[Opinião] A importância da transmissão da reunião de órgãos públicos da universidade. O que acontece com reuniões a portas fechadas?

Foto: UFSCàE

Martim Campos – Redação UFSC à Esquerda – 16/08/2020

Na Câmara de Graduação se discute a minuta feita no início de 2020, a qual tem o objetivo de instituir normas para a oferta de carga horária na modalidade de Ensino a Distância (EaD), nos cursos de graduação presenciais da UFSC, até o limite de 40% da carga horária total do curso. Essa proposta tem como base a Portaria No 2.117, de 6 de Dezembro de 2019, assinada pelo antigo ministro de Estado da Educação Abraham Weintraub.

Na última reunião da Câmara de Pós-graduação (CPG), foi introduzida na ordem do dia a pauta de apresentação da proposta de criação dos Institutos de Estudos Avançados (IEA), que tem como base uma Ideologia de Universidade de Excelência.

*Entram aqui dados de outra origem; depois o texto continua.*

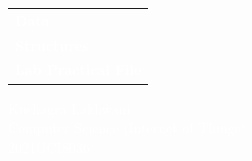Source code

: \pagecolor{UoDDarkBlue}\afterpage{\nopagecolor}

\vspace*{5cm}

\begin{flushleft}
    \hspace{2cm}
    \begin{tabular}[hl]{@{}l@{}}
        \fontsize{55}{15}\selectfont\textcolor{white}{\textbf{Data}}       \\[2ex]
        \fontsize{55}{15}\selectfont\textcolor{white}{\textbf{Structures}} \\[4ex]
        \Large\textcolor{white}{\textbf{Lab Practical File}}
    \end{tabular}
    \hspace*{\fill}
\end{flushleft}

\vspace{\fill}

\hspace*{1.5cm}
\textcolor{white}{Kushagra Lakhwani}\\
\hspace*{2cm}
\textcolor{white}{Computer Science (Internet of Things)}\\
\hspace*{2cm}
\textcolor{white}{2021UCI8036}
\vspace*{2cm}

\thispagestyle{empty}



\restoregeometry
\newpage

Estes são alguns exemplos do que está sendo colocado na ordem do dia destas instâncias da universidade, com propostas que alteram estruturalmente o que conhecemos por universidade pública.

O objetivo deste texto não é discutir os pontos mencionados (ainda que estes mereçam sem dúvidas de largas discussões), mas de apontar como as pautas acima que estão tramitando atualmente nas Câmaras e Conselhos acabam sendo desconhecidas para grande parte da comunidade discente, mas também de docentes e técnicos, que sequer sabem dessas e outras mudanças que estão vindo para a graduação e pós-graduação. Não saber o que se discute nem como essas discussões são apresentadas traz efeitos deletérios para a articulação da comunidade acadêmica em promover espaços de debates, especialmente agora no ensino remoto onde não temos mais as conversas nos corredores e cafés para circular tais assuntos.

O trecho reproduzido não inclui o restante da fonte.